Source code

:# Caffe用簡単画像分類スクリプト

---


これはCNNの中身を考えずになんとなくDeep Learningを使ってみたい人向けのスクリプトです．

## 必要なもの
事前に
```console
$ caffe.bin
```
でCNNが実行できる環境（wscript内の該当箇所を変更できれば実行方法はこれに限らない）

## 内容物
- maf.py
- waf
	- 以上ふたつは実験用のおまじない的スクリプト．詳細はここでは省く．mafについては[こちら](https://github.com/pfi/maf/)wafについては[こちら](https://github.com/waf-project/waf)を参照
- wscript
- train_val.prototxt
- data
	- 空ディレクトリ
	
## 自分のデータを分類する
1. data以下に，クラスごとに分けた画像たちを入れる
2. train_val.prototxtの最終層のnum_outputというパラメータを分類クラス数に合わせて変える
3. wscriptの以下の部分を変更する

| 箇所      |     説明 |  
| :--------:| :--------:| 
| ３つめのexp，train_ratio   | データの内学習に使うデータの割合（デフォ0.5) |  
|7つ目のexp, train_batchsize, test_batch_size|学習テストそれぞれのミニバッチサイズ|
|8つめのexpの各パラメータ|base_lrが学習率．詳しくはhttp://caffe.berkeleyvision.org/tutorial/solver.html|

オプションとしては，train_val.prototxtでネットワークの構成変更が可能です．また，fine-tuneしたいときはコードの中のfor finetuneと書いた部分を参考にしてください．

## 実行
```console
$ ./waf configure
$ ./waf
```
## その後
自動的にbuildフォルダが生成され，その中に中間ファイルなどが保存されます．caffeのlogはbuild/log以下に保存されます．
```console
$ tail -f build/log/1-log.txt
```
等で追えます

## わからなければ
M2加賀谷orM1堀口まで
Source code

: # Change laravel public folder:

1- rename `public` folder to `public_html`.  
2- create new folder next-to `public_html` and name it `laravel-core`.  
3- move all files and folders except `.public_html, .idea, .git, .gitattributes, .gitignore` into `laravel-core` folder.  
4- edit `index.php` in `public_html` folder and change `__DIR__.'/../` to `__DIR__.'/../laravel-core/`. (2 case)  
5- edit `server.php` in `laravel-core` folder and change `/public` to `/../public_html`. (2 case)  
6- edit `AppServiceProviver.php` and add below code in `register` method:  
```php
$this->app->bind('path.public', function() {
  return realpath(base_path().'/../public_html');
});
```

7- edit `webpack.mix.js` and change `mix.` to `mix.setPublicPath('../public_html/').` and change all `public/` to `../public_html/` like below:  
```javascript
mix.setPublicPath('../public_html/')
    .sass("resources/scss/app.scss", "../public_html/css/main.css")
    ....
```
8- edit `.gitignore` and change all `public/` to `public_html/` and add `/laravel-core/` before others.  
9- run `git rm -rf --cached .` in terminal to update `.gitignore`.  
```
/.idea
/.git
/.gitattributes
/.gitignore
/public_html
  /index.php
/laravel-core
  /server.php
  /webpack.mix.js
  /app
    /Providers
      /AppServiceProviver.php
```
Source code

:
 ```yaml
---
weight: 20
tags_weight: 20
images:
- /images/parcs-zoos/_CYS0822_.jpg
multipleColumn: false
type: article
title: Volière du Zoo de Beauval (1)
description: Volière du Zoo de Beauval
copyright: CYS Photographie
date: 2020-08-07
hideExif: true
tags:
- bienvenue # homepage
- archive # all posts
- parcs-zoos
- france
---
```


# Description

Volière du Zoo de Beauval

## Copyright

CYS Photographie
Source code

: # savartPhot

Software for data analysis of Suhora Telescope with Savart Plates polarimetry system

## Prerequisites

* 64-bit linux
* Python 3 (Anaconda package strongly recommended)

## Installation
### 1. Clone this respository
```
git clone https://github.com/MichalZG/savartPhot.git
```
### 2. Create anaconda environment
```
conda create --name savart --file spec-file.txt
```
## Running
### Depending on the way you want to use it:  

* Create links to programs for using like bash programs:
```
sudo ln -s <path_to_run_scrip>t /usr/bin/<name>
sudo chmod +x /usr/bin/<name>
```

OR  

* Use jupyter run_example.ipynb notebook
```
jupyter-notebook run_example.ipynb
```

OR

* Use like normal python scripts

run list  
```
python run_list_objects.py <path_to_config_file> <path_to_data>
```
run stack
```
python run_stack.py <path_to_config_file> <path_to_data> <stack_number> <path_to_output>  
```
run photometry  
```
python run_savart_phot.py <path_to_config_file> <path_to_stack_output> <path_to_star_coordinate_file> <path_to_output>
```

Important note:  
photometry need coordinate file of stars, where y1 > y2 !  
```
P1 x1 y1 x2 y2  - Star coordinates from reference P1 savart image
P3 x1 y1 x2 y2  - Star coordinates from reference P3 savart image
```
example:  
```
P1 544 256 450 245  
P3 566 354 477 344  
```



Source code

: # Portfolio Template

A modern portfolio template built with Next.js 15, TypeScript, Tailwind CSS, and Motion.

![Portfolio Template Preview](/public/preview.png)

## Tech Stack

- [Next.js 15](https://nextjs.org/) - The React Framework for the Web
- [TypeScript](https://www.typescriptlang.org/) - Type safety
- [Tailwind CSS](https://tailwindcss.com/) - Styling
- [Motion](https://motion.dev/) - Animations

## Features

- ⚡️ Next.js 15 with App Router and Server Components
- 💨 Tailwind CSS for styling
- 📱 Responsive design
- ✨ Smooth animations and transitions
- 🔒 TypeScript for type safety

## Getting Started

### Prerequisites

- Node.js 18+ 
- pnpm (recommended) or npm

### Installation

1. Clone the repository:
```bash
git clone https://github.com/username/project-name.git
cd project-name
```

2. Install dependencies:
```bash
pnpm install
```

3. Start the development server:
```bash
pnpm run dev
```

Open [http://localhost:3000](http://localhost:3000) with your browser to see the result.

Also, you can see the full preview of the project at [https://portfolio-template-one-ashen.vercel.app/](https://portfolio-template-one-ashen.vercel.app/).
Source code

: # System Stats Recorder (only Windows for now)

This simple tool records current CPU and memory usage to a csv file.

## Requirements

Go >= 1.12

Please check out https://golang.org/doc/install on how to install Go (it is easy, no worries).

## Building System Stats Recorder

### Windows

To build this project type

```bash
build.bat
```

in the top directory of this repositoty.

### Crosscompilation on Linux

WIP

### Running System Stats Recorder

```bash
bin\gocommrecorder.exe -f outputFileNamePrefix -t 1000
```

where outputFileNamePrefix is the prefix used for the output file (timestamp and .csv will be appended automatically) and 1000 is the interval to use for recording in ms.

* * * * * * *

Make a word-for-word copy of the records.

Source code

:# Caffe用簡単画像分類スクリプト

---


これはCNNの中身を考えずになんとなくDeep Learningを使ってみたい人向けのスクリプトです．

## 必要なもの
事前に
```console
$ caffe.bin
```
でCNNが実行できる環境（wscript内の該当箇所を変更できれば実行方法はこれに限らない）

## 内容物
- maf.py
- waf
	- 以上ふたつは実験用のおまじない的スクリプト．詳細はここでは省く．mafについては[こちら](https://github.com/pfi/maf/)wafについては[こちら](https://github.com/waf-project/waf)を参照
- wscript
- train_val.prototxt
- data
	- 空ディレクトリ
	
## 自分のデータを分類する
1. data以下に，クラスごとに分けた画像たちを入れる
2. train_val.prototxtの最終層のnum_outputというパラメータを分類クラス数に合わせて変える
3. wscriptの以下の部分を変更する

| 箇所      |     説明 |  
| :--------:| :--------:| 
| ３つめのexp，train_ratio   | データの内学習に使うデータの割合（デフォ0.5) |  
|7つ目のexp, train_batchsize, test_batch_size|学習テストそれぞれのミニバッチサイズ|
|8つめのexpの各パラメータ|base_lrが学習率．詳しくはhttp://caffe.berkeleyvision.org/tutorial/solver.html|

オプションとしては，train_val.prototxtでネットワークの構成変更が可能です．また，fine-tuneしたいときはコードの中のfor finetuneと書いた部分を参考にしてください．

## 実行
```console
$ ./waf configure
$ ./waf
```
## その後
自動的にbuildフォルダが生成され，その中に中間ファイルなどが保存されます．caffeのlogはbuild/log以下に保存されます．
```console
$ tail -f build/log/1-log.txt
```
等で追えます

## わからなければ
M2加賀谷orM1堀口まで
Source code

: # Change laravel public folder:

1- rename `public` folder to `public_html`.  
2- create new folder next-to `public_html` and name it `laravel-core`.  
3- move all files and folders except `.public_html, .idea, .git, .gitattributes, .gitignore` into `laravel-core` folder.  
4- edit `index.php` in `public_html` folder and change `__DIR__.'/../` to `__DIR__.'/../laravel-core/`. (2 case)  
5- edit `server.php` in `laravel-core` folder and change `/public` to `/../public_html`. (2 case)  
6- edit `AppServiceProviver.php` and add below code in `register` method:  
```php
$this->app->bind('path.public', function() {
  return realpath(base_path().'/../public_html');
});
```

7- edit `webpack.mix.js` and change `mix.` to `mix.setPublicPath('../public_html/').` and change all `public/` to `../public_html/` like below:  
```javascript
mix.setPublicPath('../public_html/')
    .sass("resources/scss/app.scss", "../public_html/css/main.css")
    ....
```
8- edit `.gitignore` and change all `public/` to `public_html/` and add `/laravel-core/` before others.  
9- run `git rm -rf --cached .` in terminal to update `.gitignore`.  
```
/.idea
/.git
/.gitattributes
/.gitignore
/public_html
  /index.php
/laravel-core
  /server.php
  /webpack.mix.js
  /app
    /Providers
      /AppServiceProviver.php
```
Source code

:
 ```yaml
---
weight: 20
tags_weight: 20
images:
- /images/parcs-zoos/_CYS0822_.jpg
multipleColumn: false
type: article
title: Volière du Zoo de Beauval (1)
description: Volière du Zoo de Beauval
copyright: CYS Photographie
date: 2020-08-07
hideExif: true
tags:
- bienvenue # homepage
- archive # all posts
- parcs-zoos
- france
---
```


# Description

Volière du Zoo de Beauval

## Copyright

CYS Photographie
Source code

: # savartPhot

Software for data analysis of Suhora Telescope with Savart Plates polarimetry system

## Prerequisites

* 64-bit linux
* Python 3 (Anaconda package strongly recommended)

## Installation
### 1. Clone this respository
```
git clone https://github.com/MichalZG/savartPhot.git
```
### 2. Create anaconda environment
```
conda create --name savart --file spec-file.txt
```
## Running
### Depending on the way you want to use it:  

* Create links to programs for using like bash programs:
```
sudo ln -s <path_to_run_scrip>t /usr/bin/<name>
sudo chmod +x /usr/bin/<name>
```

OR  

* Use jupyter run_example.ipynb notebook
```
jupyter-notebook run_example.ipynb
```

OR

* Use like normal python scripts

run list  
```
python run_list_objects.py <path_to_config_file> <path_to_data>
```
run stack
```
python run_stack.py <path_to_config_file> <path_to_data> <stack_number> <path_to_output>  
```
run photometry  
```
python run_savart_phot.py <path_to_config_file> <path_to_stack_output> <path_to_star_coordinate_file> <path_to_output>
```

Important note:  
photometry need coordinate file of stars, where y1 > y2 !  
```
P1 x1 y1 x2 y2  - Star coordinates from reference P1 savart image
P3 x1 y1 x2 y2  - Star coordinates from reference P3 savart image
```
example:  
```
P1 544 256 450 245  
P3 566 354 477 344  
```



Source code

: # Portfolio Template

A modern portfolio template built with Next.js 15, TypeScript, Tailwind CSS, and Motion.

![Portfolio Template Preview](/public/preview.png)

## Tech Stack

- [Next.js 15](https://nextjs.org/) - The React Framework for the Web
- [TypeScript](https://www.typescriptlang.org/) - Type safety
- [Tailwind CSS](https://tailwindcss.com/) - Styling
- [Motion](https://motion.dev/) - Animations

## Features

- ⚡️ Next.js 15 with App Router and Server Components
- 💨 Tailwind CSS for styling
- 📱 Responsive design
- ✨ Smooth animations and transitions
- 🔒 TypeScript for type safety

## Getting Started

### Prerequisites

- Node.js 18+ 
- pnpm (recommended) or npm

### Installation

1. Clone the repository:
```bash
git clone https://github.com/username/project-name.git
cd project-name
```

2. Install dependencies:
```bash
pnpm install
```

3. Start the development server:
```bash
pnpm run dev
```

Open [http://localhost:3000](http://localhost:3000) with your browser to see the result.

Also, you can see the full preview of the project at [https://portfolio-template-one-ashen.vercel.app/](https://portfolio-template-one-ashen.vercel.app/).
Source code

: # System Stats Recorder (only Windows for now)

This simple tool records current CPU and memory usage to a csv file.

## Requirements

Go >= 1.12

Please check out https://golang.org/doc/install on how to install Go (it is easy, no worries).

## Building System Stats Recorder

### Windows

To build this project type

```bash
build.bat
```

in the top directory of this repositoty.

### Crosscompilation on Linux

WIP

### Running System Stats Recorder

```bash
bin\gocommrecorder.exe -f outputFileNamePrefix -t 1000
```

where outputFileNamePrefix is the prefix used for the output file (timestamp and .csv will be appended automatically) and 1000 is the interval to use for recording in ms.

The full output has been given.